Time and Attendance Recording
If you run a business then time and attendance recording is highly important to make sure that you are paying your staff correctly and to make sure that you aren’t losing money anywhere. Time and attendance recording is essentially what it sounds like – it means recording the amount of hours that your staff have worked and the time they arrived/left and this way being able to pay them accordingly the right amount. This way they will feel they aren’t being short changed and they will be more likely to work happily and well. At the same time though it also means that you won’t pay them too much and that you won’t lose a lot of money that way. Good time and attendance records even allows you to be more flexible in the way that you assign hours and the way that your staff work. For instance if you have a good system in place then this will allow you to let your staff work from home and to use flexi time where they might start to finish the day later or earlier and make up the time elsewhere.

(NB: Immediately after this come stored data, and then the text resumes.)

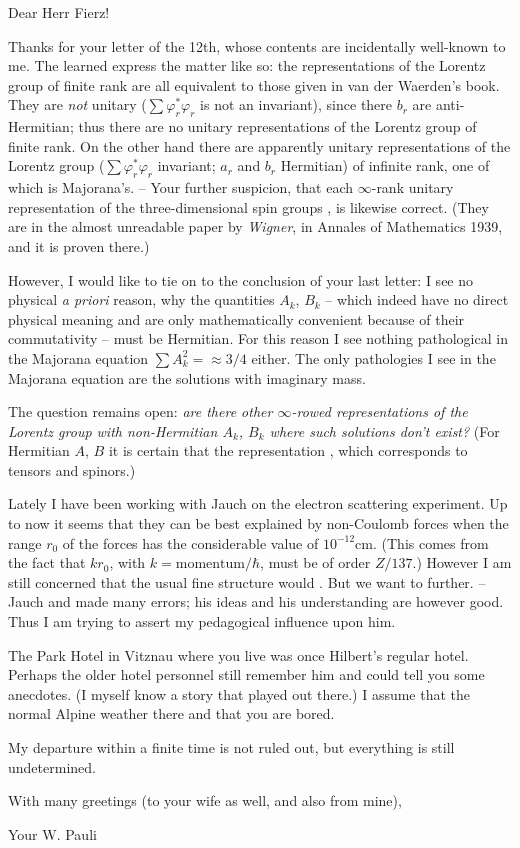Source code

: \date{July 17, 1940}

Dear Herr Fierz!

Thanks for your letter of the 12th, whose contents are incidentally well-known to me. The learned express the matter like so: the representations of the Lorentz group of finite rank are all equivalent to those given in van der Waerden's book. They are \textit{not} unitary ($\sum\varphi_r^*\varphi_r$ is not an invariant), since there $b_r$ are anti-Hermitian; thus there are no unitary representations of the Lorentz group of finite rank. On the other hand there are apparently unitary representations of the Lorentz group ($\sum\varphi_r^*\varphi_r$ invariant; $a_r$ and $b_r$ Hermitian) of infinite rank, one of which is Majorana's. -- Your further suspicion, that each $\infty$-rank unitary representation of the three-dimensional spin groups , is likewise correct. (They are in the almost unreadable paper by \textit{Wigner}, in Annales of Mathematics 1939, and it is proven there.)

However, I would like to tie on to the conclusion of your last letter: I see no physical \textit{a priori} reason, why the quantities $A_k$, $B_k$ -- which indeed have no direct physical meaning and are only mathematically convenient because of their commutativity -- must be Hermitian. For this reason I see nothing pathological in the Majorana equation $\sum A_k^2 = \approx 3/4$ either. The only pathologies I see in the Majorana equation are the solutions with imaginary mass.

The question remains open: \textit{are there other $\infty$-rowed representations of the Lorentz group with non-Hermitian $A_k$, $B_k$ where such solutions don't exist?} (For Hermitian $A$, $B$ it is certain that the representation , which corresponds to tensors and spinors.)

Lately I have been working with Jauch on the electron scattering experiment. Up to now it seems that they can be best explained by non-Coulomb forces when the range $r_0$ of the forces has the considerable value of $10^{-12}\text{cm}$. (This comes from the fact that $kr_0$, with $k=\text{momentum}/\hbar$, must be of order $Z/137$.) However I am still concerned that the usual fine structure would . But we want to  further. -- Jauch  and made many errors; his ideas and his understanding are however good. Thus I am trying to assert my pedagogical influence upon him.

The Park Hotel in Vitznau where you live was once Hilbert's regular hotel. Perhaps the older hotel personnel still remember him and could tell you some anecdotes. (I myself know a story that played out there.) I assume that the normal Alpine weather  there and that you are bored.

My departure within a finite time is not ruled out, but everything is still undetermined.

With many greetings (to your wife as well, and also from mine),

Your W. Pauli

There are many time and attendance systems available for businesses, and today there are more than ever before. In the past this would simply be a ‘time clock’ which would ‘punch in’ the time. The way this would work would be simple – it would be an actual mechanical clock that would have a stamp in it and a button. When the employee came in they would put the card in and hit the button which would stamp whatever the current time was onto the card (others denoted this differently by stamping holes into the card). The cards would then have to be collected up at the end of each day and it would need to be calculated how much was owed at the end of each month. This of course was a time consuming and labor intensive process that would cost businesses a lot of time and money. At the same time it was a flawed system in many ways – meaning that people could get others to sign in and out for them, and meaning that people could forget their card or lose it and thus lose the hours they worked.
This is not the case with more modern systems. For instance digital time clocks allow people to sign in and out on a system and this would mean that the hours and the pay were calculated automatically. A great improved version of this is the digital time clock that uses biometric data – in other words finger prints and retinal scans – thus meaning that it’s impossible for someone else to sign in for that person.
The problem here though is that you still need to be physically present to ‘clock in’ and this means that it’s impractical if someone works from home or is on a business trip. The internet of course has made up for this and using software it’s possible to let people log in and out from their own home or even abroad.
There are always improvements happening in the workforce management industry. This includes updates and more functions in time and attendance software.